【再掲】フランスの地政学34:1896.8.6マダガスカルの併合
【再掲にあたっての備忘録】19世紀後半、「間接的」かつ「複合的」な状況変化により、マダガスカルのメリナ王国はフランス第三共和政による植民地化を免れられなかった。
メリナ王国を江戸幕府と置き換えれば、ニッポンでも起こり得た事態である。
まず、1869年[US093]11月17日スエズ運河が開通したことにより、アフリカの角(Horn of Africa) 周辺で新興列強のドイツ第二帝国やイタリアの植民地獲得が活発になる。マダガスカルにとっては、1885年[US109]3月3日ドイツ第二帝国がドイツ領東アフリカを成立させたことが大きく影響した。
次いで、1888年[US112]4月18日イギリス東アフリカ会社を設立して、ケニアの植民地化に着手したイギリスは、1890年[US114]7月1日ドイツ第二帝国とヘルゴランド=ザンジバル条約を締結。イギリスはドイツ第二帝国にザンジバルに関するイギリスの権益を認めさせた。
その結果、同年(1890年[US114])ザンジバルにおける権益を承認させるために、イギリスはフランス第三共和政のマダガスカル島における権益を認めた。この背景には、イギリス領インド帝国への航路が「喜望峰回り」ではなくなったことによる、海洋国家イギリスにとってのマダガスカル島及びその港湾設備の重要性が低下したという事情がある。
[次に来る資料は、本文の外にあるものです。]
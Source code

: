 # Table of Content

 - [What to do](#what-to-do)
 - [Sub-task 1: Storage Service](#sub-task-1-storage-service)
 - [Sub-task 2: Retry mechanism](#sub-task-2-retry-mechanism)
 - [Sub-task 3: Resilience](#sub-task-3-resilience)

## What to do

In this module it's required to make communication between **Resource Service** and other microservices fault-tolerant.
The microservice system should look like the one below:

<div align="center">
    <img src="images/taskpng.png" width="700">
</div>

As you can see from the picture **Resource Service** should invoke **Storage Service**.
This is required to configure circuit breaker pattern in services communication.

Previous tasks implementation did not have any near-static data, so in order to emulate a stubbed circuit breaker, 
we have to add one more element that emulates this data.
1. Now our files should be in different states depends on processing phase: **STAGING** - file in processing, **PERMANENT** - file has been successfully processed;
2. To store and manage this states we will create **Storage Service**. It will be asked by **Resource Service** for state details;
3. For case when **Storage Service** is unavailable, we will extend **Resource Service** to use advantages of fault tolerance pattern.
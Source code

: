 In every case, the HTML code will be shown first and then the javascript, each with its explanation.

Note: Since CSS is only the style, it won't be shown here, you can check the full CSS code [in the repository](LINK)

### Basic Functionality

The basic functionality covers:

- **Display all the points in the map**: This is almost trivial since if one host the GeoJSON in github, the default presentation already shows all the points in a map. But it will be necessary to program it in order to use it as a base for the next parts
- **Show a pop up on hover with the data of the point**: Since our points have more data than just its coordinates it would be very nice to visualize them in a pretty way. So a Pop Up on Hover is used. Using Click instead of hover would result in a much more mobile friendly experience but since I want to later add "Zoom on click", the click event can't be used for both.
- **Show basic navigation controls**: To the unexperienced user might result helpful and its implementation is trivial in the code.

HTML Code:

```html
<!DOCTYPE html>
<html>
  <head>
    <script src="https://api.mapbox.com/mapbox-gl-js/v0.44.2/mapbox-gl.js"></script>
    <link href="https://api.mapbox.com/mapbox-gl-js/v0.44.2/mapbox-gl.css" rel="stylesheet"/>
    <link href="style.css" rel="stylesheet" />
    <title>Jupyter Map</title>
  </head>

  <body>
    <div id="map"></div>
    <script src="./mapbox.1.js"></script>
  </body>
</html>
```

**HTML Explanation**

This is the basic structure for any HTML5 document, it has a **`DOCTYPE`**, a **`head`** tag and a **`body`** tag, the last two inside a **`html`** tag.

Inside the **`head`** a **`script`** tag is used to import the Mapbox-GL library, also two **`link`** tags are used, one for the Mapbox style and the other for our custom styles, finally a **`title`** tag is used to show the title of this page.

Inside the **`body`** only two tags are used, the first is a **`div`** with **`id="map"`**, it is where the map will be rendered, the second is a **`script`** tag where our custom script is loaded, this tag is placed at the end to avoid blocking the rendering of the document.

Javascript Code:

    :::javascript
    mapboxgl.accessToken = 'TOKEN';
繰り返しになるけれど、ケニア、タンガニーカ(タンザニア大陸部)、ザンジバル(タンザニア島嶼部)の植民地化という「間接的」な事態変化が、スエズ運開通すなわち世界的な海洋ルート変更という事態変化と「複合的」に絡み合ってマダガスカルはあっさりイギリスに見捨てられたということである。
フランスの地政学を学ぶ。しばらくの間、アフリカ侵略と英仏露三国協商にフォーカスする。 今回はマダガスカルの併合。最初に、クールにザックリまとめる。
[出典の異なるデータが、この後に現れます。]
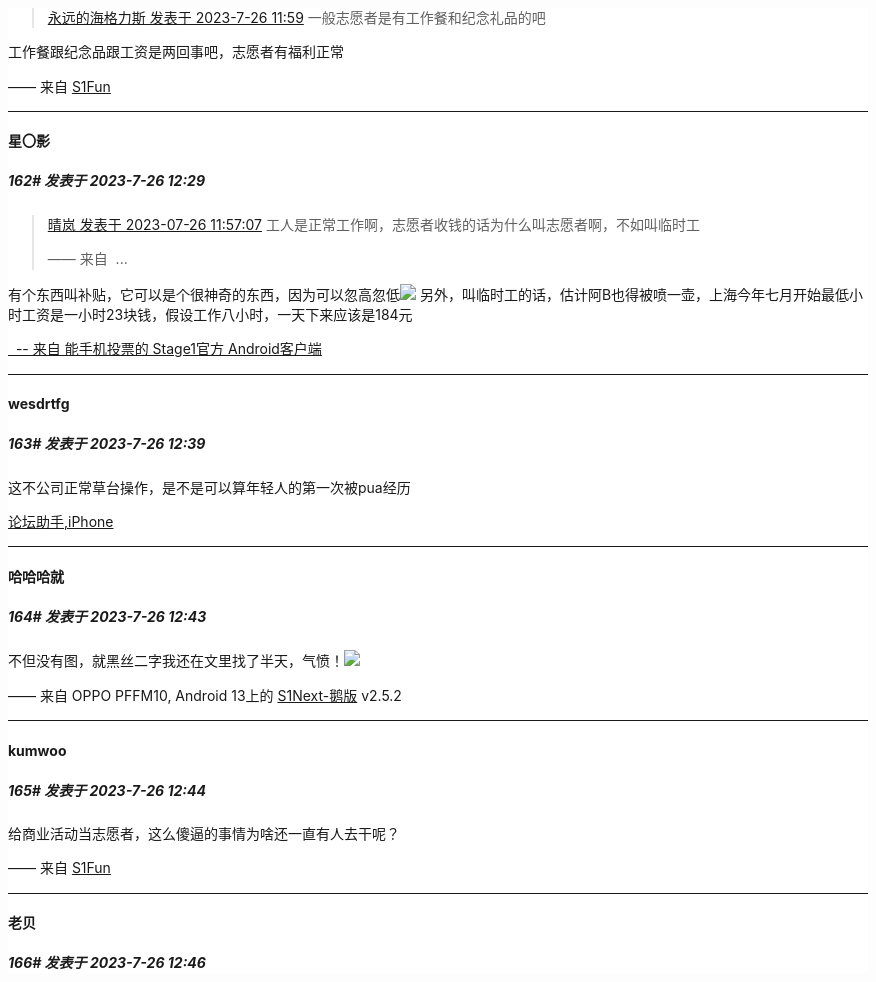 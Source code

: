 <blockquote><a href="httphttps://bbs.saraba1st.com/2b/forum.php?mod=redirect&amp;goto=findpost&amp;pid=61793119&amp;ptid=2145835" target="_blank">永远的海格力斯 发表于 2023-7-26 11:59</a>
一般志愿者是有工作餐和纪念礼品的吧</blockquote>
工作餐跟纪念品跟工资是两回事吧，志愿者有福利正常

—— 来自 [S1Fun](https://s1fun.koalcat.com)


*****

####  星〇影  
##### 162#       发表于 2023-7-26 12:29

<blockquote><a href="httphttps://bbs.saraba1st.com/2b/forum.php?mod=redirect&amp;goto=findpost&amp;pid=61793088&amp;ptid=2145835" target="_blank">晴岚 发表于 2023-07-26 11:57:07</a>
工人是正常工作啊，志愿者收钱的话为什么叫志愿者啊，不如叫临时工

—— 来自  ...</blockquote>有个东西叫补贴，它可以是个很神奇的东西，因为可以忽高忽低<img src="https://static.saraba1st.com/image/smiley/face2017/047.png" referrerpolicy="no-referrer">
另外，叫临时工的话，估计阿B也得被喷一壶，上海今年七月开始最低小时工资是一小时23块钱，假设工作八小时，一天下来应该是184元

[  -- 来自 能手机投票的 Stage1官方 Android客户端](https://www.coolapk.com/apk/140634)


*****

####  wesdrtfg  
##### 163#       发表于 2023-7-26 12:39

这不公司正常草台操作，是不是可以算年轻人的第一次被pua经历

[论坛助手,iPhone](https://bbs.saraba1st.com/2b/forum.php?mod=viewthread&amp;tid=2029836)

*****

####  哈哈哈就  
##### 164#       发表于 2023-7-26 12:43

不但没有图，就黑丝二字我还在文里找了半天，气愤！<img src="https://static.saraba1st.com/image/smiley/animal2017/012.png" referrerpolicy="no-referrer">

—— 来自 OPPO PFFM10, Android 13上的 [S1Next-鹅版](https://github.com/ykrank/S1-Next/releases) v2.5.2


*****

####  kumwoo  
##### 165#       发表于 2023-7-26 12:44

给商业活动当志愿者，这么傻逼的事情为啥还一直有人去干呢？

—— 来自 [S1Fun](https://s1fun.koalcat.com)

*****

####  老贝  
##### 166#       发表于 2023-7-26 12:46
1896年[US120]8月6日フランス第三共和政は、マダガスカルの併合を宣言し、メリナ王国は滅亡した。
マダガスカル - Wikipediaの場所がわからない人は少ないと思う。
Synmeは知らなかったので調べてみたところ、現在は共和政(マダガスカル共和国)で、首都はアンタナナリヴ、マダガスカル島は本州(島)の約2.6倍の大きさ(マダガスカル島は59.4万㎢、本州は23.0万㎢)、だそうだ。結構大きい…
さて、ニッポン人にとっては他人事とは思えないマダガスカル近代史を簡単にまとめる。併合に成功するフランス第三共和政はもちろん、イギリスとドイツも間接的に関わってくる。
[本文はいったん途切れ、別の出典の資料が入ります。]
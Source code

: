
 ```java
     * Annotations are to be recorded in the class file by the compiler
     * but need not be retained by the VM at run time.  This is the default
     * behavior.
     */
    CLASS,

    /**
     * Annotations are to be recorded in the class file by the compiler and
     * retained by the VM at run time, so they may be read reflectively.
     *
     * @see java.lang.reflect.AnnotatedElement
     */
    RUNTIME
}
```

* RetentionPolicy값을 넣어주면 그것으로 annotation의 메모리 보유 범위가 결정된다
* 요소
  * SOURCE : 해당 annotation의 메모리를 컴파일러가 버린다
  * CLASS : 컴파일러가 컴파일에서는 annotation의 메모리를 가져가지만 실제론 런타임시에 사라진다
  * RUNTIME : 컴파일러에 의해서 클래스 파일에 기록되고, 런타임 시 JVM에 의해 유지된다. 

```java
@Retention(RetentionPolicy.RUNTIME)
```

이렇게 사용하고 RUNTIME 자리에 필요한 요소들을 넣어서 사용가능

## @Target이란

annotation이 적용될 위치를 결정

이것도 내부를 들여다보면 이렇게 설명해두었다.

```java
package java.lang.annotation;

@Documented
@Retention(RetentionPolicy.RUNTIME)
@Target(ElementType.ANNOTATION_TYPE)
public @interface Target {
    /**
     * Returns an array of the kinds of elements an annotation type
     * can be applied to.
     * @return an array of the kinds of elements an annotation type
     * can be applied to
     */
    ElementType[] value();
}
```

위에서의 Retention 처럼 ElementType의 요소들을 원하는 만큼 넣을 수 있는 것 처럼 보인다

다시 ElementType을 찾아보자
- 17世紀前半、メリナ王国がマダガスカル中央高地に出現
- 18世紀初め、メリナ王国分裂
- 1793年[US017]アンヂアナンプイニメリナ(在位1787年[US011]〜1810年[US034])がメリナ王国を再統一
- 19世紀初め、ラダマ1世(在位1810年[US034]〜1828年[US052])がマダガスカル島の大部分を征服。イギリスは、フランスに対抗するため、ラダマ1世を援助した
- 1860年代〜1880年代、メリナ王国はイギリスとフランスとの対立を利用し競合させる外交を展開して独立を維持
- 1869年[US093]11月17日スエズ運河開通
- 1875年[US099]イギリスがスエズ運河株式を取得。イギリスにとってのマダガスカルの重要性が低下
- 1890年[US114]7月1日イギリスとドイツ第二帝国がヘルゴランド=ザンジバル条約を締結。イギリスはドイツ第二帝国にザンジバル - Wikipediaにおける権益を認めさせた
- 同年(1890年[US114])イギリスはザンジバルにおける権益を承認させる代わりに、フランス第三共和政のマダガスカル島における権益を認めた
- 1895年[US119]フランス第三共和政によるマダガスカル侵攻開始
- 1896年[US120]8月6日フランス第三共和政がマダガスカルの併合を発表。メリナ王国が滅亡した
つまり、軍隊の近代化、国内統一などを優先してある欧米列強の援助を受けると、列強同士の勢力争いあるいは世界規模の植民地運営政策/外交方針の変更の影響を受けて別の欧米列強に植民地化されると言うことである。
今回の場合だと、イギリス領インド帝国への航路が「喜望峰回り」から「スエズ運河・紅海経由」に変化すると言う事態がマダガスカルの命運を分けたと言うことだ。
1859年[US083]フランス第二帝政とエジプトはスエズ運河の建設を開始し、1869年[US093]11月に開通。地中海から紅海への船舶輸送を可能にした。
1875年[US099]エジプトからスエズ運河会社株式の44%を400万ポンドで取得し、イギリスはスエズ運河会社の筆頭株主になった。